The Global Lexicostatistical Database: Specifics

GLD SPECIFICS

As of today, multiple websites, in one form or another, host various numbers of Swadesh and «quasi-Swadesh» wordlists; some of the most prominent examples include the Wiktionary Swadesh word list collection, the Rosetta Project, the Austronesian Basic Vocabulary Database, Isidore Dyen's Comparative Indo-European Database (now also revised and updated with extra data and features as The Indo-European Lexical Cognacy Database), and The Automated Similarity Judgement Program.

The GLD strives to take into account both the obvious advantages and the observed flaws of these resources, as well as the experience gained from more than two decades of computerized lexicostatistical studies by various members of the Moscow school of comparative linguistics, in order to come up with a new, updated standard that will, at the same time, increase the reliability and transparent character of the data and allow researchers to try out new approaches and ideas concerning its manual and automatic analysis.

The principal specific features of the GLD, which, put together, set it apart from most other similar ventures, are as follows:

1. All of the data are computerized or, at least, thoroughly fact-checked by professional researchers with a solid background in general comparative-historical linguistics and, as a minimum requirement, a working knowledge of the material.

2. All of the data are accompanied with annotations that, as an absolute minimum, necessarily contain direct source references right down to the page number, so that any single entry may be easily verified by anyone with access to the respective sources.

3. All of the data are transliterated from the original sources into a single unified transcription system (UTS), based on the IPA with slight modifications (details may be found here), with the original orthographies included along with the recodings for some languages with established written/orthographic traditions.
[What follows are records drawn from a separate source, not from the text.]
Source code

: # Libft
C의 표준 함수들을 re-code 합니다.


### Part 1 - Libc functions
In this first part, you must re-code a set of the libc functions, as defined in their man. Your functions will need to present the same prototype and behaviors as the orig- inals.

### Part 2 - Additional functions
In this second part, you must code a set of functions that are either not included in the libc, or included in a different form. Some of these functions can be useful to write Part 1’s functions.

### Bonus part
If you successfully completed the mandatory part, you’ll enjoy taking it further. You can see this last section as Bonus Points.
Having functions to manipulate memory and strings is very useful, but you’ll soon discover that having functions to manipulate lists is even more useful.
This makes it easy for users to compare data from languages they are unfamiliar with, and also facilitates various algorithms of automatic analysis.

4. All of the data, except for cases where the languages have not been studied in sufficient detail, are morphologically segmented, in order to facilitate manual and automatic analysis procedures and decrease the basis for potential errors of etymological judgement.
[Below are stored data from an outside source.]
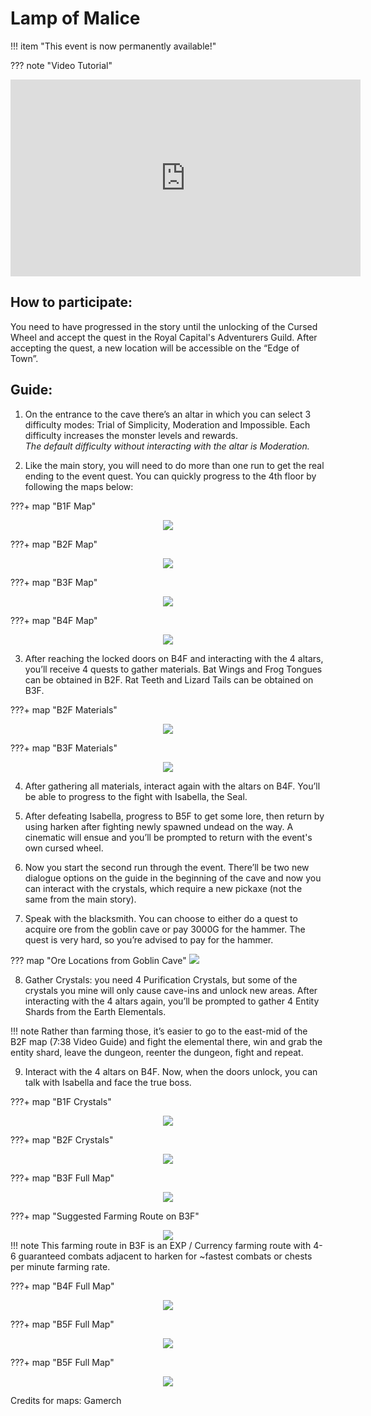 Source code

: # Lamp of Malice

!!! item "This event is now permanently available!"

??? note "Video Tutorial"
    <div align="center">
        <iframe width="560" height="315" src="https://www.youtube.com/embed/4u6ZLLGSGf0?si=MH9-7KHUASNoN83h" title="YouTube video player" frameborder="0" allow="accelerometer; autoplay; clipboard-write; encrypted-media; gyroscope; picture-in-picture; web-share" referrerpolicy="strict-origin-when-cross-origin" allowfullscreen></iframe>
    </div>

## How to participate:
You need to have progressed in the story until the unlocking of the Cursed Wheel and accept the quest in the Royal Capital's Adventurers Guild. After accepting the quest, a new location will be accessible on the “Edge of Town”.

## Guide:
1. On the entrance to the cave there’s an altar in which you can select 3 difficulty modes: Trial of Simplicity, Moderation and Impossible. Each difficulty increases the monster levels and rewards.   
*The default difficulty without interacting with the altar is Moderation.*  

2. Like the main story, you will need to do more than one run to get the real ending to the event quest. You can quickly progress to the 4th floor by following the maps below:

???+ map "B1F Map"
    <div align="center">
        ![](img/b1f.png)
    </div>

???+ map "B2F Map"
    <div align="center">
        ![](img/b2f.png)
    </div>

???+ map "B3F Map"
    <div align="center">
        ![](img/b3f.png)
    </div>

???+ map "B4F Map"
    <div align="center">
        ![](img/b4f.png)
    </div>

3. After reaching the locked doors on B4F and interacting with the 4 altars, you’ll receive 4 quests to gather materials. Bat Wings and Frog Tongues can be obtained in B2F. Rat Teeth and Lizard Tails can be obtained on B3F.

???+ map "B2F Materials"
    <div align="center">
        ![](img/b2f-materials.png)
    </div>

???+ map "B3F Materials"
    <div align="center">
        ![](img/b3f-materials.png)
    </div>

4. After gathering all materials, interact again with the altars on B4F. You’ll be able to progress to the fight with Isabella, the Seal. 

5. After defeating Isabella, progress to B5F to get some lore, then return by using harken after fighting newly spawned undead on the way. A cinematic will ensue and you’ll be prompted to return with the event's own cursed wheel.

6. Now you start the second run through the event. There’ll be two new dialogue options on the guide in the beginning of the cave and now you can interact with the crystals, which require a new pickaxe (not the same from the main story).

7. Speak with the blacksmith. You can choose to either do a quest to acquire ore from the goblin cave or pay 3000G for the hammer. The quest is very hard, so you’re advised to pay for the hammer.

??? map "Ore Locations from Goblin Cave"
    ![](img/goblin-cave-malice-locations.png)

8. Gather Crystals: you need 4 Purification Crystals, but some of the crystals you mine will only cause cave-ins and unlock new areas. After interacting with the 4 altars again, you’ll be prompted to gather 4 Entity Shards from the Earth Elementals. 

!!! note 
    Rather than farming those, it’s easier to go to the east-mid of the B2F map (7:38 Video Guide) and fight the elemental there, win and grab the entity shard, leave the dungeon, reenter the dungeon, fight and repeat.

9. Interact with the 4 altars on B4F. Now, when the doors unlock, you can talk with Isabella and face the true boss.

???+ map "B1F Crystals"
    <div align="center">
        ![](img/b1f-crystals.png)
    </div>

???+ map "B2F Crystals"
    <div align="center">
        ![](img/b2f-crystals.png)
    </div>

???+ map "B3F Full Map"
    <div align="center">
        ![](img/b3f-full-map.png)
    </div>

???+ map "Suggested Farming Route on B3F"
    <div align="center">
        ![](img/b3f-farming-route.png)
    </div>
    !!! note 
         This farming route in B3F is an EXP / Currency farming route with 4-6 guaranteed combats adjacent to harken for ~fastest combats or chests per minute farming rate.

???+ map "B4F Full Map"
    <div align="center">
        ![](img/b4f-full-map.png)
    </div>

???+ map "B5F Full Map"
    <div align="center">
        ![](img/b5f-full-map.png)
    </div>

???+ map "B5F Full Map"
    <div align="center">
        ![](img/b4f-no-combat-farming-route.png)
    </div>

Credits for maps: Gamerch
5. Specially for the needs of the GLD, an updated and explicated list of Swadesh meanings has been introduced (details may be found here), facilitating a correct and uniform selection of the appropriate synonym for languages with sufficient data coverage.

6. All of the data are presented in at least three formats: (a) on-line database, available for browsing or querying (including the possibility to search through multiple databases at once); (b) print-ready uneditable PDF version; (c) editable Microsoft Excel table with all the data at the potential user's disposal (for normal viewing of Excel files, it will be necessary to download and install Starling Serif, the default Unicode font for the GLD).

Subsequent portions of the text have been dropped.